Source data below:
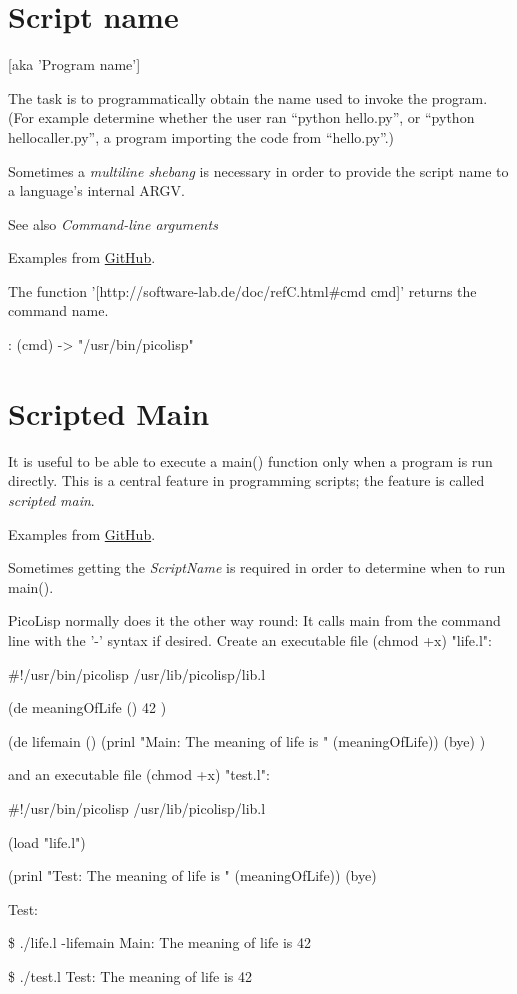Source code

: \pagebreak{}
\section*{Script name}
[aka 'Program name']

The task is to programmatically obtain the name used to invoke the
program. (For example determine whether the user ran ``python
hello.py'', or ``python hellocaller.py'', a program importing the code
from ``hello.py''.)

Sometimes a \emph{multiline shebang} is necessary in order to provide
the script name to a language's internal ARGV.

See also \emph{Command-line arguments}

Examples from \href{https://github.com/mcandre/scriptname}{GitHub}.

\begin{wideverbatim}

The function '[http://software-lab.de/doc/refC.html#cmd cmd]' returns the
command name.

: (cmd)
-> "/usr/bin/picolisp"

\end{wideverbatim}

\pagebreak{}
\section*{Scripted Main}

It is useful to be able to execute a main() function only when a program
is run directly. This is a central feature in programming scripts; the
feature is called \emph{scripted main}.

Examples from \href{https://github.com/mcandre/scriptedmain}{GitHub}.

Sometimes getting the \emph{ScriptName} is required in order to
determine when to run main().

\begin{wideverbatim}

PicoLisp normally does it the other way round: It calls main from the command
line with the '-' syntax if desired. Create an executable file (chmod +x)
"life.l":

#!/usr/bin/picolisp /usr/lib/picolisp/lib.l

(de meaningOfLife ()
   42 )

(de lifemain ()
   (prinl "Main: The meaning of life is " (meaningOfLife))
   (bye) )

and an executable file (chmod +x) "test.l":

#!/usr/bin/picolisp /usr/lib/picolisp/lib.l

(load "life.l")

(prinl "Test: The meaning of life is " (meaningOfLife))
(bye)

Test:

\$ ./life.l -lifemain
Main: The meaning of life is 42

\$ ./test.l
Test: The meaning of life is 42

\end{wideverbatim}

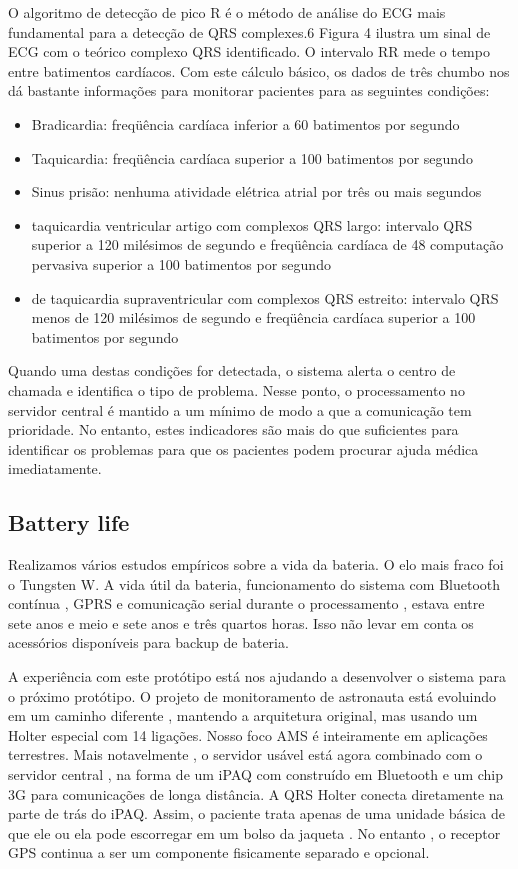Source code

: \documentclass[12pt]{article} %
\begin{document}
O algoritmo de detecção de pico R é o método de análise do ECG mais fundamental para a detecção de QRS complexes.6 Figura 4 ilustra um sinal de ECG com o teórico complexo QRS identificado. O intervalo RR mede o tempo entre batimentos cardíacos. Com este cálculo básico, os dados de três chumbo nos dá bastante informações para monitorar pacientes para as seguintes condições:
\begin{itemize}
	\item Bradicardia: freqüência cardíaca inferior a 60 batimentos por segundo
	\item Taquicardia: freqüência cardíaca superior a 100 batimentos por segundo
	\item Sinus prisão: nenhuma atividade elétrica atrial por três ou mais segundos
	\item taquicardia ventricular artigo com complexos QRS largo: intervalo QRS superior a 120 milésimos de segundo e freqüência cardíaca de 48 computação pervasiva superior a 100 batimentos por segundo
	\item de taquicardia supraventricular com complexos QRS estreito: intervalo QRS menos de 120 milésimos de segundo e freqüência cardíaca superior a 100 batimentos por segundo
\end{itemize}

Quando uma destas condições for detectada, o sistema alerta o centro de chamada e identifica o tipo de problema. Nesse ponto, o processamento no servidor central é mantido a um mínimo de modo a que a comunicação tem prioridade. No entanto, estes indicadores são mais do que suficientes para identificar os problemas para que os pacientes podem procurar ajuda médica imediatamente.


\subsection{Battery life} %

Realizamos vários estudos empíricos sobre a vida da bateria. O elo mais fraco foi o Tungsten W. A vida útil da bateria, funcionamento do sistema com Bluetooth contínua , GPRS e comunicação serial durante o processamento , estava entre sete anos e meio e sete anos e três quartos horas. Isso não levar em conta os acessórios disponíveis para backup de bateria.

A experiência com este protótipo está nos ajudando a desenvolver o sistema para o próximo protótipo. O projeto de monitoramento de astronauta está evoluindo em um caminho diferente , mantendo a arquitetura original, mas usando um Holter especial com 14 ligações. Nosso foco AMS é inteiramente em aplicações terrestres. Mais notavelmente , o servidor usável está agora combinado com o servidor central , na forma de um iPAQ com construído em Bluetooth e um chip 3G para comunicações de longa distância. A QRS Holter conecta diretamente na parte de trás do iPAQ. Assim, o paciente trata apenas de uma unidade básica de que ele ou ela pode escorregar em um bolso da jaqueta . No entanto , o receptor GPS continua a ser um componente fisicamente separado e opcional.
\end{document}
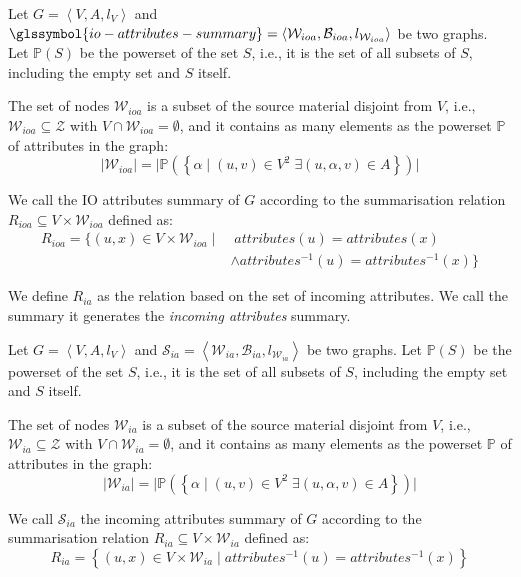 \begin{definition}
	Let $G=\left\langle V, A, l_V \right\rangle$ and $\glssymbol{io-attributes-summary} = \left\langle \mathcal{W}_{ioa}, \mathcal{B}_{ioa}, l_{\mathcal{W}_{ioa}} \right\rangle$ be two graphs. Let $\mathbb{P}(S)$ be the powerset of the set $S$, i.e., it is the set of all subsets of $S$, including the empty set and $S$ itself.

	The set of nodes $\mathcal{W}_{ioa}$ is a subset of the source material disjoint from $V$, i.e., $\mathcal{W}_{ioa} \subseteq \mathcal{Z}$ with $V \cap \mathcal{W}_{ioa} = \emptyset$, and it contains as many elements as the powerset $\mathbb{P}$ of attributes in the graph:
	$$
	\lvert \mathcal{W}_{ioa} \rvert = \lvert \mathbb{P}\left( \left\lbrace \alpha \mid (u, v) \in V^2\; \exists (u, \alpha, v) \in A \right\rbrace \right) \rvert
	$$

	We call  the IO attributes summary of $G$ according to the summarisation relation $R_{ioa} \subseteq V \times \mathcal{W}_{ioa}$ defined as:
	$$
	\begin{aligned}
	R_{ioa} =
	\{
	(u, x) \in V \times \mathcal{W}_{ioa} \mid &\; attributes(u) = attributes(x) \\
	& \wedge attributes^{-1}(u) = attributes^{-1}(x)
	\}
	\end{aligned}
	$$
	\label{chap4:summary:def:incoming--outgoing-attributes}
\end{definition}

\vspace{.5cm}


We define $R_{ia}$ as the relation based on the set of incoming \gls{attributes}. We call the summary it generates the \emph{incoming attributes} summary.

\begin{definition}
	Let $G=\left\langle V, A, l_V \right\rangle$ and $\mathcal{S}_{ia} = \left\langle \mathcal{W}_{ia}, \mathcal{B}_{ia}, l_{\mathcal{W}_{ia}} \right\rangle$ be two graphs. Let $\mathbb{P}(S)$ be the powerset of the set $S$, i.e., it is the set of all subsets of $S$, including the empty set and $S$ itself.

	The set of nodes $\mathcal{W}_{ia}$ is a subset of the source material disjoint from $V$, i.e., $\mathcal{W}_{ia} \subseteq \mathcal{Z}$ with $V \cap \mathcal{W}_{ia} = \emptyset$, and it contains as many elements as the powerset $\mathbb{P}$ of attributes in the graph:
	$$
	\lvert \mathcal{W}_{ia} \rvert = \lvert \mathbb{P}\left( \left\lbrace \alpha \mid (u, v) \in V^2\; \exists (u, \alpha, v) \in A \right\rbrace \right) \rvert
	$$

	We call $\mathcal{S}_{ia}$ the incoming attributes summary of $G$ according to the summarisation relation $R_{ia} \subseteq V \times \mathcal{W}_{ia}$ defined as:
	$$
	R_{ia} = \left\lbrace (u, x) \in V \times \mathcal{W}_{ia} \mid attributes^{-1}(u) = attributes^{-1}(x) \right\rbrace
	$$
	\label{chap4:summary:def:incoming-attributes}
\end{definition}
End of Source data.
Task to carry out: Give back every entry verbatim. No pictures belong in the copy.

Reply to the exercise:
Source code

: \pagebreak{}
\section*{Script name}
[aka 'Program name']

The task is to programmatically obtain the name used to invoke the
program. (For example determine whether the user ran ``python
hello.py'', or ``python hellocaller.py'', a program importing the code
from ``hello.py''.)

Sometimes a \emph{multiline shebang} is necessary in order to provide
the script name to a language's internal ARGV.

See also \emph{Command-line arguments}

Examples from \href{https://github.com/mcandre/scriptname}{GitHub}.

\begin{wideverbatim}

The function '[http://software-lab.de/doc/refC.html#cmd cmd]' returns the
command name.

: (cmd)
-> "/usr/bin/picolisp"

\end{wideverbatim}

\pagebreak{}
\section*{Scripted Main}

It is useful to be able to execute a main() function only when a program
is run directly. This is a central feature in programming scripts; the
feature is called \emph{scripted main}.

Examples from \href{https://github.com/mcandre/scriptedmain}{GitHub}.

Sometimes getting the \emph{ScriptName} is required in order to
determine when to run main().

\begin{wideverbatim}

PicoLisp normally does it the other way round: It calls main from the command
line with the '-' syntax if desired. Create an executable file (chmod +x)
"life.l":

#!/usr/bin/picolisp /usr/lib/picolisp/lib.l

(de meaningOfLife ()
   42 )

(de lifemain ()
   (prinl "Main: The meaning of life is " (meaningOfLife))
   (bye) )

and an executable file (chmod +x) "test.l":

#!/usr/bin/picolisp /usr/lib/picolisp/lib.l

(load "life.l")

(prinl "Test: The meaning of life is " (meaningOfLife))
(bye)

Test:

\$ ./life.l -lifemain
Main: The meaning of life is 42

\$ ./test.l
Test: The meaning of life is 42

\end{wideverbatim}

Source code

: \documentclass[12pt]{article} %
\begin{document}
O algoritmo de detecção de pico R é o método de análise do ECG mais fundamental para a detecção de QRS complexes.6 Figura 4 ilustra um sinal de ECG com o teórico complexo QRS identificado. O intervalo RR mede o tempo entre batimentos cardíacos. Com este cálculo básico, os dados de três chumbo nos dá bastante informações para monitorar pacientes para as seguintes condições:
\begin{itemize}
	\item Bradicardia: freqüência cardíaca inferior a 60 batimentos por segundo
	\item Taquicardia: freqüência cardíaca superior a 100 batimentos por segundo
	\item Sinus prisão: nenhuma atividade elétrica atrial por três ou mais segundos
	\item taquicardia ventricular artigo com complexos QRS largo: intervalo QRS superior a 120 milésimos de segundo e freqüência cardíaca de 48 computação pervasiva superior a 100 batimentos por segundo
	\item de taquicardia supraventricular com complexos QRS estreito: intervalo QRS menos de 120 milésimos de segundo e freqüência cardíaca superior a 100 batimentos por segundo
\end{itemize}

Quando uma destas condições for detectada, o sistema alerta o centro de chamada e identifica o tipo de problema. Nesse ponto, o processamento no servidor central é mantido a um mínimo de modo a que a comunicação tem prioridade. No entanto, estes indicadores são mais do que suficientes para identificar os problemas para que os pacientes podem procurar ajuda médica imediatamente.


\subsection{Battery life} %

Realizamos vários estudos empíricos sobre a vida da bateria. O elo mais fraco foi o Tungsten W. A vida útil da bateria, funcionamento do sistema com Bluetooth contínua , GPRS e comunicação serial durante o processamento , estava entre sete anos e meio e sete anos e três quartos horas. Isso não levar em conta os acessórios disponíveis para backup de bateria.

A experiência com este protótipo está nos ajudando a desenvolver o sistema para o próximo protótipo. O projeto de monitoramento de astronauta está evoluindo em um caminho diferente , mantendo a arquitetura original, mas usando um Holter especial com 14 ligações. Nosso foco AMS é inteiramente em aplicações terrestres. Mais notavelmente , o servidor usável está agora combinado com o servidor central , na forma de um iPAQ com construído em Bluetooth e um chip 3G para comunicações de longa distância. A QRS Holter conecta diretamente na parte de trás do iPAQ. Assim, o paciente trata apenas de uma unidade básica de que ele ou ela pode escorregar em um bolso da jaqueta . No entanto , o receptor GPS continua a ser um componente fisicamente separado e opcional.
\end{document}
 \begin{definition}
	Let $G=\left\langle V, A, l_V \right\rangle$ and $\glssymbol{io-attributes-summary} = \left\langle \mathcal{W}_{ioa}, \mathcal{B}_{ioa}, l_{\mathcal{W}_{ioa}} \right\rangle$ be two graphs. Let $\mathbb{P}(S)$ be the powerset of the set $S$, i.e., it is the set of all subsets of $S$, including the empty set and $S$ itself.

	The set of nodes $\mathcal{W}_{ioa}$ is a subset of the source material disjoint from $V$, i.e., $\mathcal{W}_{ioa} \subseteq \mathcal{Z}$ with $V \cap \mathcal{W}_{ioa} = \emptyset$, and it contains as many elements as the powerset $\mathbb{P}$ of attributes in the graph:
	$$
	\lvert \mathcal{W}_{ioa} \rvert = \lvert \mathbb{P}\left( \left\lbrace \alpha \mid (u, v) \in V^2\; \exists (u, \alpha, v) \in A \right\rbrace \right) \rvert
	$$

	We call  the IO attributes summary of $G$ according to the summarisation relation $R_{ioa} \subseteq V \times \mathcal{W}_{ioa}$ defined as:
	$$
	\begin{aligned}
	R_{ioa} =
	\{
	(u, x) \in V \times \mathcal{W}_{ioa} \mid &\; attributes(u) = attributes(x) \\
	& \wedge attributes^{-1}(u) = attributes^{-1}(x)
	\}
	\end{aligned}
	$$
	\label{chap4:summary:def:incoming--outgoing-attributes}
\end{definition}

\vspace{.5cm}


We define $R_{ia}$ as the relation based on the set of incoming \gls{attributes}. We call the summary it generates the \emph{incoming attributes} summary.

\begin{definition}
	Let $G=\left\langle V, A, l_V \right\rangle$ and $\mathcal{S}_{ia} = \left\langle \mathcal{W}_{ia}, \mathcal{B}_{ia}, l_{\mathcal{W}_{ia}} \right\rangle$ be two graphs. Let $\mathbb{P}(S)$ be the powerset of the set $S$, i.e., it is the set of all subsets of $S$, including the empty set and $S$ itself.

	The set of nodes $\mathcal{W}_{ia}$ is a subset of the source material disjoint from $V$, i.e., $\mathcal{W}_{ia} \subseteq \mathcal{Z}$ with $V \cap \mathcal{W}_{ia} = \emptyset$, and it contains as many elements as the powerset $\mathbb{P}$ of attributes in the graph:
	$$
	\lvert \mathcal{W}_{ia} \rvert = \lvert \mathbb{P}\left( \left\lbrace \alpha \mid (u, v) \in V^2\; \exists (u, \alpha, v) \in A \right\rbrace \right) \rvert
	$$

	We call $\mathcal{S}_{ia}$ the incoming attributes summary of $G$ according to the summarisation relation $R_{ia} \subseteq V \times \mathcal{W}_{ia}$ defined as:
	$$
	R_{ia} = \left\lbrace (u, x) \in V \times \mathcal{W}_{ia} \mid attributes^{-1}(u) = attributes^{-1}(x) \right\rbrace
	$$
	\label{chap4:summary:def:incoming-attributes}
\end{definition}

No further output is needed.